I certainly don’t want to limit anyone’s appeal through labels, but the music on Happy To Be is simply Jazz singing at its very best.


Julie is “hip, slick and cool” with the matchless appeal of Carmen McRae, Jackie Paris, Blossom Dearie, Anita O’Day, Irene Kral, Ruth Price and host of other vocalists who make lyrics sung to Jazz feel like a conversation. I think the phrase that’s used today is when a Jazz soloist “tells a story.”


Julie engages, enraptures, encharms the listener.  Making recordings is hard work, but you’d never know if from listening to Julie sing on this CD.  She sounds like she’s having a ball, wants everyone to know it while inviting you, the listener, to the party.


This is smart sounding music; Jazz with a presence, a purpose and a punch. Julie puts over a lyric because she is a musician whose horn is her voice.


And speaking of “smart” and “presence,” Julie was smart enough to have the “presence-of-mind” to surrounds herself with some of the players on the L.A. studio scene [see below for a list of those musicians who made the dates].

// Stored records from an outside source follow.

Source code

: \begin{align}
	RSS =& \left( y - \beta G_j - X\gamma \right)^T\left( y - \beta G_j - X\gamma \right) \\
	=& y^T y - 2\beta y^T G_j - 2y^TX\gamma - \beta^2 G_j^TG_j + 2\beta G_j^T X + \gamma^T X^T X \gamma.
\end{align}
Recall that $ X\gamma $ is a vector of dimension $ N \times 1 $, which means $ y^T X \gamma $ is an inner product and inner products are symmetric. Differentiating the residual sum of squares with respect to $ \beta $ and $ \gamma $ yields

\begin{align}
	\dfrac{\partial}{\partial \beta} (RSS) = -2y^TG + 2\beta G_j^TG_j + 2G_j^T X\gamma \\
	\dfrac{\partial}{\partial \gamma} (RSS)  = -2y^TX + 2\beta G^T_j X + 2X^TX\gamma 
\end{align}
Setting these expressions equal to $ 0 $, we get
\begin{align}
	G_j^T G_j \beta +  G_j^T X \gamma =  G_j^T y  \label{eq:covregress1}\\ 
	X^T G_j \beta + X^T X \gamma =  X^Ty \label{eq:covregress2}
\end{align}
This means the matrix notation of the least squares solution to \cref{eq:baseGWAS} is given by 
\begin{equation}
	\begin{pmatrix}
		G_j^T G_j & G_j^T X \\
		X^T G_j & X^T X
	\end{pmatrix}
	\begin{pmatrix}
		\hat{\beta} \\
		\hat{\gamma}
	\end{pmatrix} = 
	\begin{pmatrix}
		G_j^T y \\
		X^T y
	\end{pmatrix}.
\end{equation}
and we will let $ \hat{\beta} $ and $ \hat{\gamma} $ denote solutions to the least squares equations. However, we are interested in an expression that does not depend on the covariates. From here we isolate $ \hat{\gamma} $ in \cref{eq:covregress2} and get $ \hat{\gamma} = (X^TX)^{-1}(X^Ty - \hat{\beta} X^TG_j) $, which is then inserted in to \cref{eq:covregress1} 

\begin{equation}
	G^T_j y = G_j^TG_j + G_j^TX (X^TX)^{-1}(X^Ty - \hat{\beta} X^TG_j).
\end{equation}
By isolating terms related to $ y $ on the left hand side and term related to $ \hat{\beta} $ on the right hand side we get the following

More about Julie and the music on Happy To Be [JazzedMedia JM 1067] can be found in the following insert notes by vocalist Kate McGarry and Holly Cooper’s media release about this recording.


Incidentally, some of you may remember Kate’s stunning performance on Smoking My Sad Cigarette from Ryan Truesdell’s recording of Centennial: Newly Discovered Works of Gil Evans [ArtistShare 0114] which was reviewed on these pages.

It takes a class act to know another one and Julie and Kate are very much soulmates in that regard.




© -  Kate McGarry/JazzedMedia, copyright protected; all rights reserved.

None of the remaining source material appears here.